■ Source records ■
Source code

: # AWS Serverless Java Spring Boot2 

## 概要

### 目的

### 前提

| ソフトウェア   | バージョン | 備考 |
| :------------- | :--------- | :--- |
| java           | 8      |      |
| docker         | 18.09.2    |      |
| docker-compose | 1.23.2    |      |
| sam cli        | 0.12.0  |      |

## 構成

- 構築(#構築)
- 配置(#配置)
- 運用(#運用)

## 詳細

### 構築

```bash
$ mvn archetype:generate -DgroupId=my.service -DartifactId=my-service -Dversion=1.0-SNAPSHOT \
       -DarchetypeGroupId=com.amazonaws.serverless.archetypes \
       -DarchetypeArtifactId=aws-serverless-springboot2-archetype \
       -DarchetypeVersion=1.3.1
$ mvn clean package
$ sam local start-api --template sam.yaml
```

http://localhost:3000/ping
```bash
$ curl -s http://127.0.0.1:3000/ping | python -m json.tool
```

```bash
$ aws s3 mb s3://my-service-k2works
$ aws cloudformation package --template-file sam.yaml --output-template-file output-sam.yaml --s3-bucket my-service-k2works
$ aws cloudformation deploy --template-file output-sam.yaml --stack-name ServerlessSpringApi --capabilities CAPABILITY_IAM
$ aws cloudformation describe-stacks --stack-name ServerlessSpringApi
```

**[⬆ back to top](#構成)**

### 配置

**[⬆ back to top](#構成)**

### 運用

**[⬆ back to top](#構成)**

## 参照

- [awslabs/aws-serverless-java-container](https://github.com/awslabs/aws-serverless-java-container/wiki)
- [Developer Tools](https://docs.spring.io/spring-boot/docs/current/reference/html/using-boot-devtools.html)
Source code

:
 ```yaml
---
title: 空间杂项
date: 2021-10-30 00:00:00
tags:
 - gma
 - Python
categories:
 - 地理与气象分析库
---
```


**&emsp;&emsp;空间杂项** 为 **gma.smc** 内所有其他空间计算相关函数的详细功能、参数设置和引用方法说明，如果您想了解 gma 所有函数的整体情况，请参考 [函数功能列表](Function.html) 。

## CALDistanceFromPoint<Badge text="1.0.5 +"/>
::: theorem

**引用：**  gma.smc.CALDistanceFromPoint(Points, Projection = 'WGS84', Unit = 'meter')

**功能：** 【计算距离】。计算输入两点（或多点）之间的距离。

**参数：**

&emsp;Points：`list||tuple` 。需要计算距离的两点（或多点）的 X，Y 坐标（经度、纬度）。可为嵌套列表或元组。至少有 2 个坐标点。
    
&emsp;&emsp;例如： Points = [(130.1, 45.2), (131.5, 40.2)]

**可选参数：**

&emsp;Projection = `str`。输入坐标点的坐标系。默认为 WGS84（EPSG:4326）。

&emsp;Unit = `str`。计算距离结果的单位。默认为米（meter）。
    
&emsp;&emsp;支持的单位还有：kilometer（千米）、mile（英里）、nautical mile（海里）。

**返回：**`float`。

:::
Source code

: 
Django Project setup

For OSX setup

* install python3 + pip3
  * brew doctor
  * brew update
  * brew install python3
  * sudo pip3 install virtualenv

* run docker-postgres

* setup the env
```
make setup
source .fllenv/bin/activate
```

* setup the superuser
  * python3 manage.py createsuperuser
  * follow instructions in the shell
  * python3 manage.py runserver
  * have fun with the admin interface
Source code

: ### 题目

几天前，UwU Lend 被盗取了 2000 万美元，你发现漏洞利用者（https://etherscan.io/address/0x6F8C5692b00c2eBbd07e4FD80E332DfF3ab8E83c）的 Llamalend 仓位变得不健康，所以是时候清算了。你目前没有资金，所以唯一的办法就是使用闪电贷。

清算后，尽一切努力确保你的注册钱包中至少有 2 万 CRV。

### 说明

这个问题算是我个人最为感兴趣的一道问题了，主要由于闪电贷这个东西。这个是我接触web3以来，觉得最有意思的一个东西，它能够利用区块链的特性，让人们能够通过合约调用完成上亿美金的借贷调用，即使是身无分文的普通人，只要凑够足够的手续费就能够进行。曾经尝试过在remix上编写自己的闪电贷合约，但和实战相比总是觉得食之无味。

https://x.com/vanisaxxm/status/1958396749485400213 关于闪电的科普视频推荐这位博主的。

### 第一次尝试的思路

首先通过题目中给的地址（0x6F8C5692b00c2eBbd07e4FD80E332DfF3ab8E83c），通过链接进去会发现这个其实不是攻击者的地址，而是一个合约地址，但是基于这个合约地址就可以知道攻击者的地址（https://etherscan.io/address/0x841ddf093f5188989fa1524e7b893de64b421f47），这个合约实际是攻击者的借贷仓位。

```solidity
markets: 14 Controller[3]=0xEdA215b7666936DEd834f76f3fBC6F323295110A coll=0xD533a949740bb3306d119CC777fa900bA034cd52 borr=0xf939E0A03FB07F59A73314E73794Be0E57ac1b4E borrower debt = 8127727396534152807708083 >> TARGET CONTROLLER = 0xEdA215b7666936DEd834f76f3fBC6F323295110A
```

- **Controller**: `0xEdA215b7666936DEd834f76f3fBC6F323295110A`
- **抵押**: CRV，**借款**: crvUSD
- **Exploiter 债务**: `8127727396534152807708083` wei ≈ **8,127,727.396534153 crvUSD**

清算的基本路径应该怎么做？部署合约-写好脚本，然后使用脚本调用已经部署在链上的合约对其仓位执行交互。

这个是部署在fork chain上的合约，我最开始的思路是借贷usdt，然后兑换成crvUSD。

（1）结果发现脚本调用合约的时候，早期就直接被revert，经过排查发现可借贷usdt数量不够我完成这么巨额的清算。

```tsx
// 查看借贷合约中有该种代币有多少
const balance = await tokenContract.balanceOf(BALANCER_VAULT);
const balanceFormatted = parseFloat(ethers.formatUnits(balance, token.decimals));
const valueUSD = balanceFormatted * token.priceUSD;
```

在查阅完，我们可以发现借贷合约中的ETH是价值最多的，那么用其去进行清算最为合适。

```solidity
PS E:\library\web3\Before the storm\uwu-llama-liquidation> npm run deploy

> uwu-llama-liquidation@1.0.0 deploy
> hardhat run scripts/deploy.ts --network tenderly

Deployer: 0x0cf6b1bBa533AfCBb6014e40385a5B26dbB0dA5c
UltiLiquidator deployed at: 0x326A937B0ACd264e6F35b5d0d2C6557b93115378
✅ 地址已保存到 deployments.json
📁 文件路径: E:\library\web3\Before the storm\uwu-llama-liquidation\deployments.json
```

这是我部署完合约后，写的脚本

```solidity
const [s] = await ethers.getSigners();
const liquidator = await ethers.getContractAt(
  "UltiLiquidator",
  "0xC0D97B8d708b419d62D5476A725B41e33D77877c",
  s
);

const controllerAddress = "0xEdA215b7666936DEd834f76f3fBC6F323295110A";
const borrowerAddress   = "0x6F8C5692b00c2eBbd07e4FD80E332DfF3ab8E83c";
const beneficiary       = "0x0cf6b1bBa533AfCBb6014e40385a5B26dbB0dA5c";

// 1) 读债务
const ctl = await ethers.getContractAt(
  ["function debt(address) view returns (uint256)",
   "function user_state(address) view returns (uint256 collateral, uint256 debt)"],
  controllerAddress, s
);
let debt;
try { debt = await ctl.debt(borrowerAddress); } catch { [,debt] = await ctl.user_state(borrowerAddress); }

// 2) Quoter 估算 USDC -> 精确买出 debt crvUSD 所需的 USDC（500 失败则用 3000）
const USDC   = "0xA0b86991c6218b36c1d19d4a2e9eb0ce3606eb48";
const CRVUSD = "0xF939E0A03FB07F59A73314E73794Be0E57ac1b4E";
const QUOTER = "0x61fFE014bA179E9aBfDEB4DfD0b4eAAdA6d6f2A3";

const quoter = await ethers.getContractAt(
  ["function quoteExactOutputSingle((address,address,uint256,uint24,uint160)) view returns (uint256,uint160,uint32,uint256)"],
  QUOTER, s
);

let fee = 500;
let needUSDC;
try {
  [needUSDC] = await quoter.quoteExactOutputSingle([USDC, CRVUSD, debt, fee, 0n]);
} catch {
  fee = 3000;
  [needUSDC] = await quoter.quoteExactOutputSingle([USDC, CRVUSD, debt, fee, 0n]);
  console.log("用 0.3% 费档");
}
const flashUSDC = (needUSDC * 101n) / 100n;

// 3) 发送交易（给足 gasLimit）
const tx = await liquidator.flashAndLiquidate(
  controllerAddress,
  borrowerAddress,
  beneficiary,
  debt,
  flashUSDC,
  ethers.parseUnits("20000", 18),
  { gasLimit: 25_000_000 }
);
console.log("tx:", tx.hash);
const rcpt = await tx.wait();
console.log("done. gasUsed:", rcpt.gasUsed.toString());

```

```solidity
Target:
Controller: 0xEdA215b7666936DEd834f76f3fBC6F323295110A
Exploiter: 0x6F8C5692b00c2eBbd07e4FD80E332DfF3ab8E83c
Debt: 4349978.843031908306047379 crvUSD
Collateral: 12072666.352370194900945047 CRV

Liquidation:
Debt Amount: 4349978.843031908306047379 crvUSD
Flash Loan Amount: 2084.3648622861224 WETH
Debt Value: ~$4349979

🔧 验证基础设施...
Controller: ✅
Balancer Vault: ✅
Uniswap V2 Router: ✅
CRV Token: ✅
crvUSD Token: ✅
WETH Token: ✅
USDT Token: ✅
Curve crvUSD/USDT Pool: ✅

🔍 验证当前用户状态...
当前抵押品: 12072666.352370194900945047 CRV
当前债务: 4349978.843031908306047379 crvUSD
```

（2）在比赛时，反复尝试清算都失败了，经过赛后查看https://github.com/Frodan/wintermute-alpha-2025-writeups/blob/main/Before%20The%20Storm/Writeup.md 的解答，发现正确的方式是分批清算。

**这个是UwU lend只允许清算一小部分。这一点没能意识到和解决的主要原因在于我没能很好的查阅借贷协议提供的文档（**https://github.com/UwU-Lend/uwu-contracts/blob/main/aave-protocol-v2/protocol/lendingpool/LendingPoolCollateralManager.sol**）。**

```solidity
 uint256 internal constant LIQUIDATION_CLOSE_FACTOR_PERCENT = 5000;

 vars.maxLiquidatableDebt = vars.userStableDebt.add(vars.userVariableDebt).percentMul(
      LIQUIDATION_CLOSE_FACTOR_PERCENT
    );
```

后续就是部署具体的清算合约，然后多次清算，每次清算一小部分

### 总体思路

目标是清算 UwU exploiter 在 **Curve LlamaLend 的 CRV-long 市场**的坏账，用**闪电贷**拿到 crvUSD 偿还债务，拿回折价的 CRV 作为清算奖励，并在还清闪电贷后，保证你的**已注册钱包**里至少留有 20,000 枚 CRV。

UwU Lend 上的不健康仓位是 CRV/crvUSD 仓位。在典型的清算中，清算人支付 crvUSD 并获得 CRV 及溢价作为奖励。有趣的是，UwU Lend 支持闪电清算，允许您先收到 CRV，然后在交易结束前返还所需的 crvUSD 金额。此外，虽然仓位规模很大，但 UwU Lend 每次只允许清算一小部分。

■ Exercise ■
Only lines containing the string "setup" belong in the answer; find them in the data above and copy them.

■ Task output ■
Django Project setup
For OSX setup
* setup the env
make setup
* setup the superuser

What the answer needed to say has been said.